* **Activity**: Please copy out the entries below exactly, beginning with the line that contains "2. Markera kryssrutan" and ending with the line that contains "Mer information finns", and include nothing outside that span.

* **Excerpted records**:

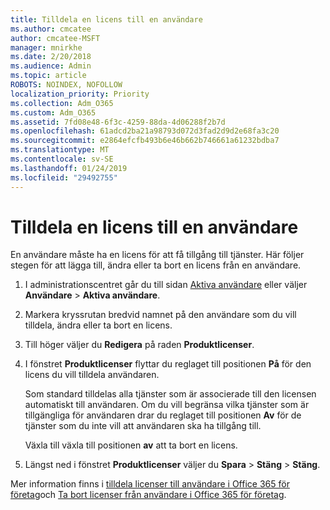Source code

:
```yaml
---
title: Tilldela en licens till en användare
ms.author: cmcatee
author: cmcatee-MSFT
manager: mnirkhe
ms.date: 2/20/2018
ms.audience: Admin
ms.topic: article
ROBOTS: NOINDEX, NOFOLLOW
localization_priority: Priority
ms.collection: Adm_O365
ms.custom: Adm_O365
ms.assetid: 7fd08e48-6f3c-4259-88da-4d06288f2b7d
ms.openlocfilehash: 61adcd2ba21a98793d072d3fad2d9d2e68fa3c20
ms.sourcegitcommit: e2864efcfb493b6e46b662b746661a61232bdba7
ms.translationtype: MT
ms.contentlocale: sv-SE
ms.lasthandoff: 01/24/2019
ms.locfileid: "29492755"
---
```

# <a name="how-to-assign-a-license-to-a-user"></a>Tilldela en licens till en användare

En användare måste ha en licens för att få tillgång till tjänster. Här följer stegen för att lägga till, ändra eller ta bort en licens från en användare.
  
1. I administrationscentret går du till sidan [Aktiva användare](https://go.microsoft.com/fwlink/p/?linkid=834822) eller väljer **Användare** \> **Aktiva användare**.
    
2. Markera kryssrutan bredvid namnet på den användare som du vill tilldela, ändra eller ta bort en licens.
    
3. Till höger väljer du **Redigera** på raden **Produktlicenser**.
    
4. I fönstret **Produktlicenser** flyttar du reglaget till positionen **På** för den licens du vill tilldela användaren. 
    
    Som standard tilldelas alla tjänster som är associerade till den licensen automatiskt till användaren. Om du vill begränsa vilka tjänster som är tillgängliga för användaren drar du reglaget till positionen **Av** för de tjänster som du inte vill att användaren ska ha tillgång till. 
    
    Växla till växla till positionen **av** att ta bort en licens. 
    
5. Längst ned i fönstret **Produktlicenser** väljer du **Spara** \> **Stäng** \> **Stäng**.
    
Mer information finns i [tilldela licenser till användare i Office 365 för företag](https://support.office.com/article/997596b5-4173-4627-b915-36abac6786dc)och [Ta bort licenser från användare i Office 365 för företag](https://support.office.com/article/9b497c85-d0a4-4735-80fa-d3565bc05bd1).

...

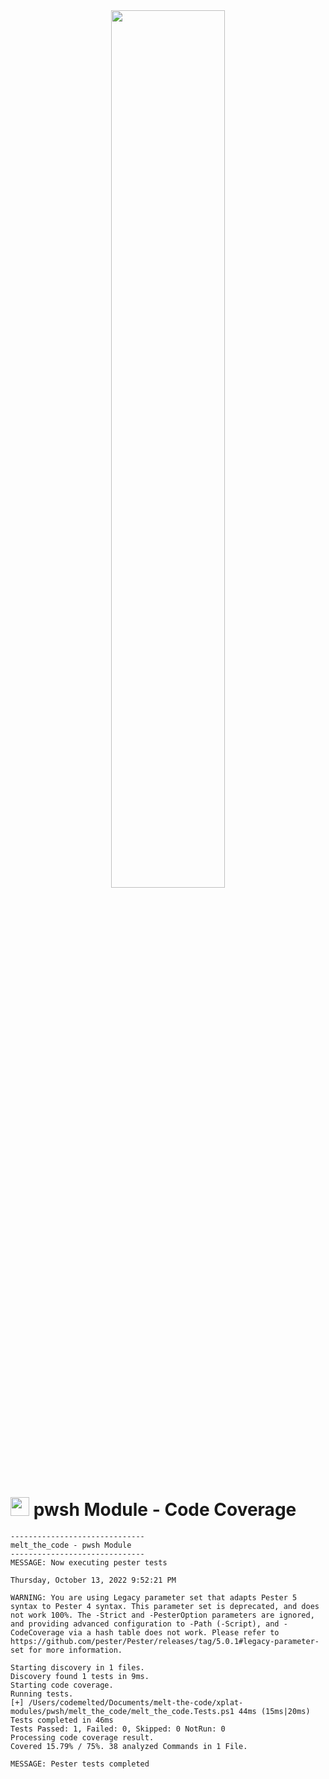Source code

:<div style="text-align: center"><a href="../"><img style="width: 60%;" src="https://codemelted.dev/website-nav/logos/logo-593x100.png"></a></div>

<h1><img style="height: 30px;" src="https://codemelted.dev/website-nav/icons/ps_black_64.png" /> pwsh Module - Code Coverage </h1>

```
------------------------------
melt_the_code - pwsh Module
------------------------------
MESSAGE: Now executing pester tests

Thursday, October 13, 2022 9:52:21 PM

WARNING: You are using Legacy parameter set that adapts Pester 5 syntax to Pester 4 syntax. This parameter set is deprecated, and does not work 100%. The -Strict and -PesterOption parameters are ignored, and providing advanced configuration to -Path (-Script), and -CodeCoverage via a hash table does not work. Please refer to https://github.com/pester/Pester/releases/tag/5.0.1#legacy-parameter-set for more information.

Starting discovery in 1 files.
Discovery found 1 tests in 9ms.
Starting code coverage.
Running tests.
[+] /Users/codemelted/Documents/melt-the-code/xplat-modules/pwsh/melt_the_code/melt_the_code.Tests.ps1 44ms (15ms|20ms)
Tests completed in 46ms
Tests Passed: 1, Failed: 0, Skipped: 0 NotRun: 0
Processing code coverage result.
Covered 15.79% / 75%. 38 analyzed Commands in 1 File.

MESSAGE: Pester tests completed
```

--

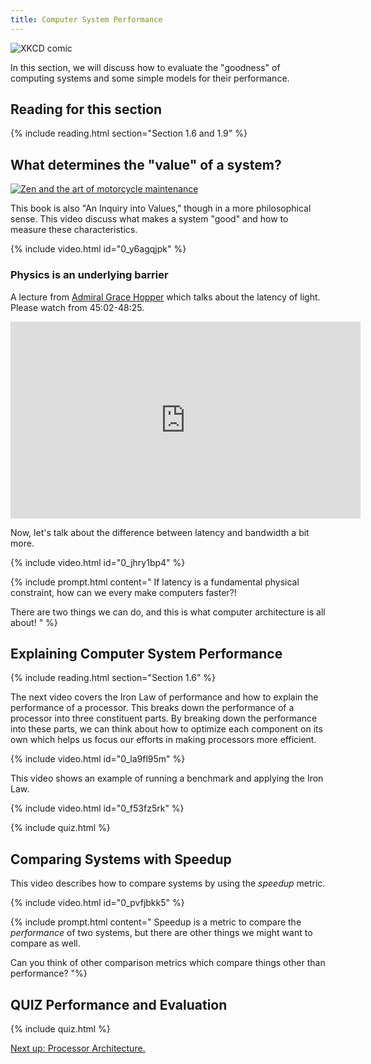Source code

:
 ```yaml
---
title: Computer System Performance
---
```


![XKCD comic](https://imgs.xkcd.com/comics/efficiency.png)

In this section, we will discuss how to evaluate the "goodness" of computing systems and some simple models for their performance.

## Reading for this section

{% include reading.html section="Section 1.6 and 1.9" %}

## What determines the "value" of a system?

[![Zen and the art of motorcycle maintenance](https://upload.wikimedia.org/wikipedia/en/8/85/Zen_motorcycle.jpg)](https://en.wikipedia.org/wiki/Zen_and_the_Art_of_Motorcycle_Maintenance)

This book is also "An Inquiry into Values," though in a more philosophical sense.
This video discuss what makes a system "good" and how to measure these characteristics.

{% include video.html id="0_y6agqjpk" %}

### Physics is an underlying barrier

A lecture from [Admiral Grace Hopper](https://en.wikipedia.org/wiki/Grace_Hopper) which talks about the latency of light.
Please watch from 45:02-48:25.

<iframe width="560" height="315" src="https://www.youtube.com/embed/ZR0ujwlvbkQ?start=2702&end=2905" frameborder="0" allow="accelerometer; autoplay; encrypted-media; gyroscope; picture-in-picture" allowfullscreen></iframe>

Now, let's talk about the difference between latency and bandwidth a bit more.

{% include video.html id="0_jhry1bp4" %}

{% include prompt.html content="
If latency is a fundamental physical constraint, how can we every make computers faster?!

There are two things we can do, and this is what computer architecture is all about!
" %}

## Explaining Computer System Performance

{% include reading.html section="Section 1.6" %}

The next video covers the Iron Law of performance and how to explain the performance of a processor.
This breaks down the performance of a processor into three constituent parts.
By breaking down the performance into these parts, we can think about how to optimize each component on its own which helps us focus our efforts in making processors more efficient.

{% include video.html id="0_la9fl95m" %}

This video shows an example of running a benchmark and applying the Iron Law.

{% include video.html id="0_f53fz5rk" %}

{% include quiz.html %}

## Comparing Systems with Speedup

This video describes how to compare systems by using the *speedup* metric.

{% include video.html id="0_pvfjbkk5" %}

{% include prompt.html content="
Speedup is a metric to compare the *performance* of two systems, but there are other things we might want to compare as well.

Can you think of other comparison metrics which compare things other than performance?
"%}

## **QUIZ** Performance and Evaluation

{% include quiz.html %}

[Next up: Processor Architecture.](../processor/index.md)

* **Task solution**:
2. Markera kryssrutan bredvid namnet på den användare som du vill tilldela, ändra eller ta bort en licens.
    
3. Till höger väljer du **Redigera** på raden **Produktlicenser**.
    
4. I fönstret **Produktlicenser** flyttar du reglaget till positionen **På** för den licens du vill tilldela användaren. 
    
    Som standard tilldelas alla tjänster som är associerade till den licensen automatiskt till användaren. Om du vill begränsa vilka tjänster som är tillgängliga för användaren drar du reglaget till positionen **Av** för de tjänster som du inte vill att användaren ska ha tillgång till. 
    
    Växla till växla till positionen **av** att ta bort en licens. 
    
5. Längst ned i fönstret **Produktlicenser** väljer du **Spara** \> **Stäng** \> **Stäng**.
    
Mer information finns i [tilldela licenser till användare i Office 365 för företag](https://support.office.com/article/997596b5-4173-4627-b915-36abac6786dc)och [Ta bort licenser från användare i Office 365 för företag](https://support.office.com/article/9b497c85-d0a4-4735-80fa-d3565bc05bd1).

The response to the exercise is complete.